Listed records »
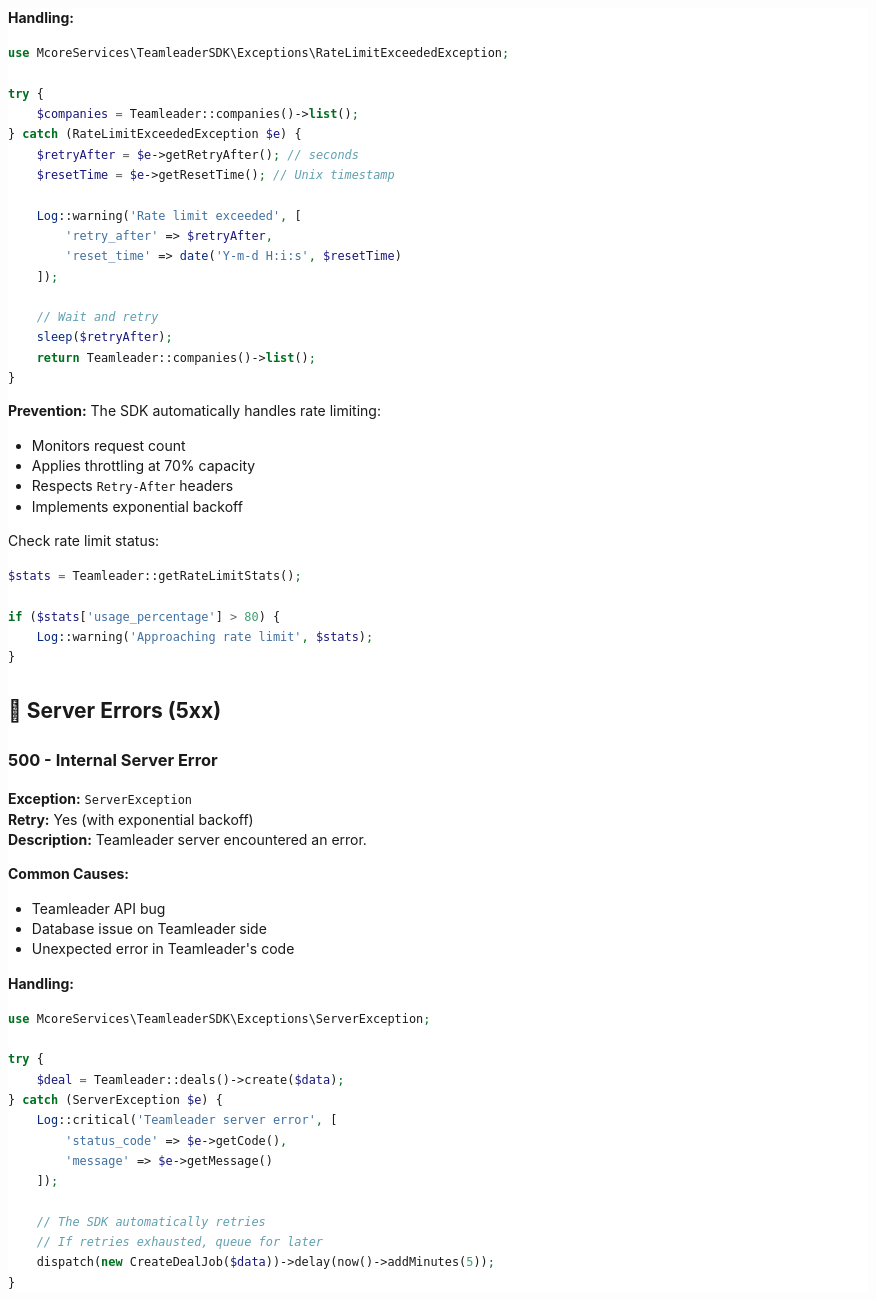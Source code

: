**Handling:**
```php
use McoreServices\TeamleaderSDK\Exceptions\RateLimitExceededException;

try {
    $companies = Teamleader::companies()->list();
} catch (RateLimitExceededException $e) {
    $retryAfter = $e->getRetryAfter(); // seconds
    $resetTime = $e->getResetTime(); // Unix timestamp
    
    Log::warning('Rate limit exceeded', [
        'retry_after' => $retryAfter,
        'reset_time' => date('Y-m-d H:i:s', $resetTime)
    ]);
    
    // Wait and retry
    sleep($retryAfter);
    return Teamleader::companies()->list();
}
```

**Prevention:**
The SDK automatically handles rate limiting:
- Monitors request count
- Applies throttling at 70% capacity
- Respects `Retry-After` headers
- Implements exponential backoff

Check rate limit status:
```php
$stats = Teamleader::getRateLimitStats();

if ($stats['usage_percentage'] > 80) {
    Log::warning('Approaching rate limit', $stats);
}
```

## 🔴 Server Errors (5xx)

### 500 - Internal Server Error

**Exception:** `ServerException`  
**Retry:** Yes (with exponential backoff)  
**Description:** Teamleader server encountered an error.

**Common Causes:**
- Teamleader API bug
- Database issue on Teamleader side
- Unexpected error in Teamleader's code

**Handling:**
```php
use McoreServices\TeamleaderSDK\Exceptions\ServerException;

try {
    $deal = Teamleader::deals()->create($data);
} catch (ServerException $e) {
    Log::critical('Teamleader server error', [
        'status_code' => $e->getCode(),
        'message' => $e->getMessage()
    ]);
    
    // The SDK automatically retries
    // If retries exhausted, queue for later
    dispatch(new CreateDealJob($data))->delay(now()->addMinutes(5));
}
```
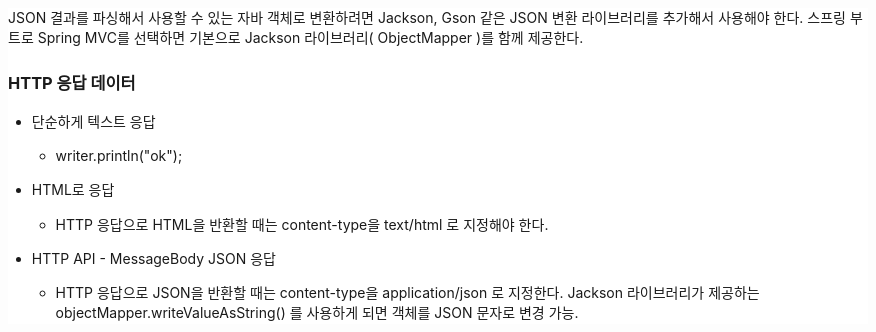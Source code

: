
 ```java
```
JSON 결과를 파싱해서 사용할 수 있는 자바 객체로 변환하려면 Jackson, Gson 같은 JSON 변환 라이브러리를 추가해서 사용해야 한다. 
스프링 부트로 Spring MVC를 선택하면 기본으로 Jackson 라이브러리( ObjectMapper )를 함께 제공한다.


### HTTP 응답 데이터

- 단순하게 텍스트 응답
  - writer.println("ok");
  
- HTML로 응답 
  - HTTP 응답으로 HTML을 반환할 때는 content-type을 text/html 로 지정해야 한다.
  
- HTTP API - MessageBody JSON 응답
  - HTTP 응답으로 JSON을 반환할 때는 content-type을 application/json 로 지정한다.
    Jackson 라이브러리가 제공하는 objectMapper.writeValueAsString() 를 사용하게 되면 객체를 JSON 문자로 변경 가능.
  

















  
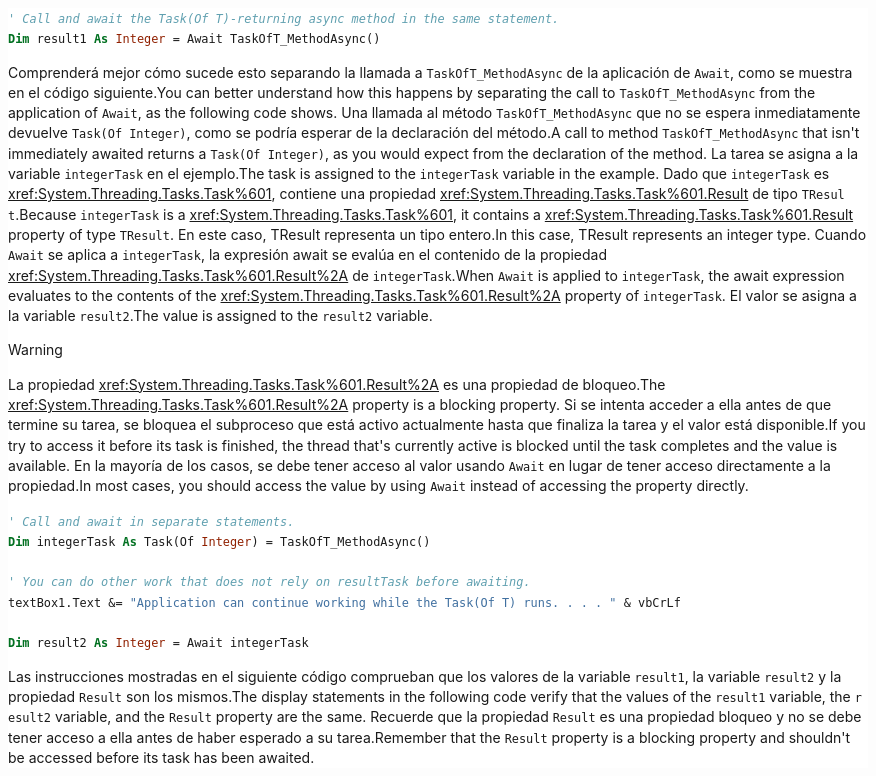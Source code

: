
 ```vb
' Call and await the Task(Of T)-returning async method in the same statement.
Dim result1 As Integer = Await TaskOfT_MethodAsync()
```

<span data-ttu-id="30026-116">Comprenderá mejor cómo sucede esto separando la llamada a `TaskOfT_MethodAsync` de la aplicación de `Await`, como se muestra en el código siguiente.</span><span class="sxs-lookup"><span data-stu-id="30026-116">You can better understand how this happens by separating the call to `TaskOfT_MethodAsync` from the application of `Await`, as the following code shows.</span></span> <span data-ttu-id="30026-117">Una llamada al método `TaskOfT_MethodAsync` que no se espera inmediatamente devuelve `Task(Of Integer)`, como se podría esperar de la declaración del método.</span><span class="sxs-lookup"><span data-stu-id="30026-117">A call to method `TaskOfT_MethodAsync` that isn't immediately awaited returns a `Task(Of Integer)`, as you would expect from the declaration of the method.</span></span> <span data-ttu-id="30026-118">La tarea se asigna a la variable `integerTask` en el ejemplo.</span><span class="sxs-lookup"><span data-stu-id="30026-118">The task is assigned to the `integerTask` variable in the example.</span></span> <span data-ttu-id="30026-119">Dado que `integerTask` es <xref:System.Threading.Tasks.Task%601>, contiene una propiedad <xref:System.Threading.Tasks.Task%601.Result> de tipo `TResult`.</span><span class="sxs-lookup"><span data-stu-id="30026-119">Because `integerTask` is a <xref:System.Threading.Tasks.Task%601>, it contains a <xref:System.Threading.Tasks.Task%601.Result> property of type `TResult`.</span></span> <span data-ttu-id="30026-120">En este caso, TResult representa un tipo entero.</span><span class="sxs-lookup"><span data-stu-id="30026-120">In this case, TResult represents an integer type.</span></span> <span data-ttu-id="30026-121">Cuando `Await` se aplica a `integerTask`, la expresión await se evalúa en el contenido de la propiedad <xref:System.Threading.Tasks.Task%601.Result%2A> de `integerTask`.</span><span class="sxs-lookup"><span data-stu-id="30026-121">When `Await` is applied to `integerTask`, the await expression evaluates to the contents of the <xref:System.Threading.Tasks.Task%601.Result%2A> property of `integerTask`.</span></span> <span data-ttu-id="30026-122">El valor se asigna a la variable `result2`.</span><span class="sxs-lookup"><span data-stu-id="30026-122">The value is assigned to the `result2` variable.</span></span>

> [!WARNING]
> <span data-ttu-id="30026-123">La propiedad <xref:System.Threading.Tasks.Task%601.Result%2A> es una propiedad de bloqueo.</span><span class="sxs-lookup"><span data-stu-id="30026-123">The <xref:System.Threading.Tasks.Task%601.Result%2A> property is a blocking property.</span></span> <span data-ttu-id="30026-124">Si se intenta acceder a ella antes de que termine su tarea, se bloquea el subproceso que está activo actualmente hasta que finaliza la tarea y el valor está disponible.</span><span class="sxs-lookup"><span data-stu-id="30026-124">If you try to access it before its task is finished, the thread that's currently active is blocked until the task completes and the value is available.</span></span> <span data-ttu-id="30026-125">En la mayoría de los casos, se debe tener acceso al valor usando `Await` en lugar de tener acceso directamente a la propiedad.</span><span class="sxs-lookup"><span data-stu-id="30026-125">In most cases, you should access the value by using `Await` instead of accessing the property directly.</span></span>

```vb
' Call and await in separate statements.
Dim integerTask As Task(Of Integer) = TaskOfT_MethodAsync()

' You can do other work that does not rely on resultTask before awaiting.
textBox1.Text &= "Application can continue working while the Task(Of T) runs. . . . " & vbCrLf

Dim result2 As Integer = Await integerTask
```

<span data-ttu-id="30026-126">Las instrucciones mostradas en el siguiente código comprueban que los valores de la variable `result1`, la variable `result2` y la propiedad `Result` son los mismos.</span><span class="sxs-lookup"><span data-stu-id="30026-126">The display statements in the following code verify that the values of the `result1` variable, the `result2` variable, and the `Result` property are the same.</span></span> <span data-ttu-id="30026-127">Recuerde que la propiedad `Result` es una propiedad bloqueo y no se debe tener acceso a ella antes de haber esperado a su tarea.</span><span class="sxs-lookup"><span data-stu-id="30026-127">Remember that the `Result` property is a blocking property and shouldn't be accessed before its task has been awaited.</span></span>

Problem requirements » Leave out the images and copy all remaining data word for word.

Your solution »
Source code

:**Handling:**
```php
use McoreServices\TeamleaderSDK\Exceptions\RateLimitExceededException;

try {
    $companies = Teamleader::companies()->list();
} catch (RateLimitExceededException $e) {
    $retryAfter = $e->getRetryAfter(); // seconds
    $resetTime = $e->getResetTime(); // Unix timestamp
    
    Log::warning('Rate limit exceeded', [
        'retry_after' => $retryAfter,
        'reset_time' => date('Y-m-d H:i:s', $resetTime)
    ]);
    
    // Wait and retry
    sleep($retryAfter);
    return Teamleader::companies()->list();
}
```

**Prevention:**
The SDK automatically handles rate limiting:
- Monitors request count
- Applies throttling at 70% capacity
- Respects `Retry-After` headers
- Implements exponential backoff

Check rate limit status:
```php
$stats = Teamleader::getRateLimitStats();

if ($stats['usage_percentage'] > 80) {
    Log::warning('Approaching rate limit', $stats);
}
```

## 🔴 Server Errors (5xx)

### 500 - Internal Server Error

**Exception:** `ServerException`  
**Retry:** Yes (with exponential backoff)  
**Description:** Teamleader server encountered an error.

**Common Causes:**
- Teamleader API bug
- Database issue on Teamleader side
- Unexpected error in Teamleader's code

**Handling:**
```php
use McoreServices\TeamleaderSDK\Exceptions\ServerException;

try {
    $deal = Teamleader::deals()->create($data);
} catch (ServerException $e) {
    Log::critical('Teamleader server error', [
        'status_code' => $e->getCode(),
        'message' => $e->getMessage()
    ]);
    
    // The SDK automatically retries
    // If retries exhausted, queue for later
    dispatch(new CreateDealJob($data))->delay(now()->addMinutes(5));
}
```
Source code

:
 ```java
```
JSON 결과를 파싱해서 사용할 수 있는 자바 객체로 변환하려면 Jackson, Gson 같은 JSON 변환 라이브러리를 추가해서 사용해야 한다. 
스프링 부트로 Spring MVC를 선택하면 기본으로 Jackson 라이브러리( ObjectMapper )를 함께 제공한다.


### HTTP 응답 데이터

- 단순하게 텍스트 응답
  - writer.println("ok");
  
- HTML로 응답 
  - HTTP 응답으로 HTML을 반환할 때는 content-type을 text/html 로 지정해야 한다.
  
- HTTP API - MessageBody JSON 응답
  - HTTP 응답으로 JSON을 반환할 때는 content-type을 application/json 로 지정한다.
    Jackson 라이브러리가 제공하는 objectMapper.writeValueAsString() 를 사용하게 되면 객체를 JSON 문자로 변경 가능.
  

















  
Source code

:
 ```vb
' Call and await the Task(Of T)-returning async method in the same statement.
Dim result1 As Integer = Await TaskOfT_MethodAsync()
```

<span data-ttu-id="30026-116">Comprenderá mejor cómo sucede esto separando la llamada a `TaskOfT_MethodAsync` de la aplicación de `Await`, como se muestra en el código siguiente.</span><span class="sxs-lookup"><span data-stu-id="30026-116">You can better understand how this happens by separating the call to `TaskOfT_MethodAsync` from the application of `Await`, as the following code shows.</span></span> <span data-ttu-id="30026-117">Una llamada al método `TaskOfT_MethodAsync` que no se espera inmediatamente devuelve `Task(Of Integer)`, como se podría esperar de la declaración del método.</span><span class="sxs-lookup"><span data-stu-id="30026-117">A call to method `TaskOfT_MethodAsync` that isn't immediately awaited returns a `Task(Of Integer)`, as you would expect from the declaration of the method.</span></span> <span data-ttu-id="30026-118">La tarea se asigna a la variable `integerTask` en el ejemplo.</span><span class="sxs-lookup"><span data-stu-id="30026-118">The task is assigned to the `integerTask` variable in the example.</span></span> <span data-ttu-id="30026-119">Dado que `integerTask` es <xref:System.Threading.Tasks.Task%601>, contiene una propiedad <xref:System.Threading.Tasks.Task%601.Result> de tipo `TResult`.</span><span class="sxs-lookup"><span data-stu-id="30026-119">Because `integerTask` is a <xref:System.Threading.Tasks.Task%601>, it contains a <xref:System.Threading.Tasks.Task%601.Result> property of type `TResult`.</span></span> <span data-ttu-id="30026-120">En este caso, TResult representa un tipo entero.</span><span class="sxs-lookup"><span data-stu-id="30026-120">In this case, TResult represents an integer type.</span></span> <span data-ttu-id="30026-121">Cuando `Await` se aplica a `integerTask`, la expresión await se evalúa en el contenido de la propiedad <xref:System.Threading.Tasks.Task%601.Result%2A> de `integerTask`.</span><span class="sxs-lookup"><span data-stu-id="30026-121">When `Await` is applied to `integerTask`, the await expression evaluates to the contents of the <xref:System.Threading.Tasks.Task%601.Result%2A> property of `integerTask`.</span></span> <span data-ttu-id="30026-122">El valor se asigna a la variable `result2`.</span><span class="sxs-lookup"><span data-stu-id="30026-122">The value is assigned to the `result2` variable.</span></span>

> [!WARNING]
> <span data-ttu-id="30026-123">La propiedad <xref:System.Threading.Tasks.Task%601.Result%2A> es una propiedad de bloqueo.</span><span class="sxs-lookup"><span data-stu-id="30026-123">The <xref:System.Threading.Tasks.Task%601.Result%2A> property is a blocking property.</span></span> <span data-ttu-id="30026-124">Si se intenta acceder a ella antes de que termine su tarea, se bloquea el subproceso que está activo actualmente hasta que finaliza la tarea y el valor está disponible.</span><span class="sxs-lookup"><span data-stu-id="30026-124">If you try to access it before its task is finished, the thread that's currently active is blocked until the task completes and the value is available.</span></span> <span data-ttu-id="30026-125">En la mayoría de los casos, se debe tener acceso al valor usando `Await` en lugar de tener acceso directamente a la propiedad.</span><span class="sxs-lookup"><span data-stu-id="30026-125">In most cases, you should access the value by using `Await` instead of accessing the property directly.</span></span>

```vb
' Call and await in separate statements.
Dim integerTask As Task(Of Integer) = TaskOfT_MethodAsync()

' You can do other work that does not rely on resultTask before awaiting.
textBox1.Text &= "Application can continue working while the Task(Of T) runs. . . . " & vbCrLf

Dim result2 As Integer = Await integerTask
```

<span data-ttu-id="30026-126">Las instrucciones mostradas en el siguiente código comprueban que los valores de la variable `result1`, la variable `result2` y la propiedad `Result` son los mismos.</span><span class="sxs-lookup"><span data-stu-id="30026-126">The display statements in the following code verify that the values of the `result1` variable, the `result2` variable, and the `Result` property are the same.</span></span> <span data-ttu-id="30026-127">Recuerde que la propiedad `Result` es una propiedad bloqueo y no se debe tener acceso a ella antes de haber esperado a su tarea.</span><span class="sxs-lookup"><span data-stu-id="30026-127">Remember that the `Result` property is a blocking property and shouldn't be accessed before its task has been awaited.</span></span>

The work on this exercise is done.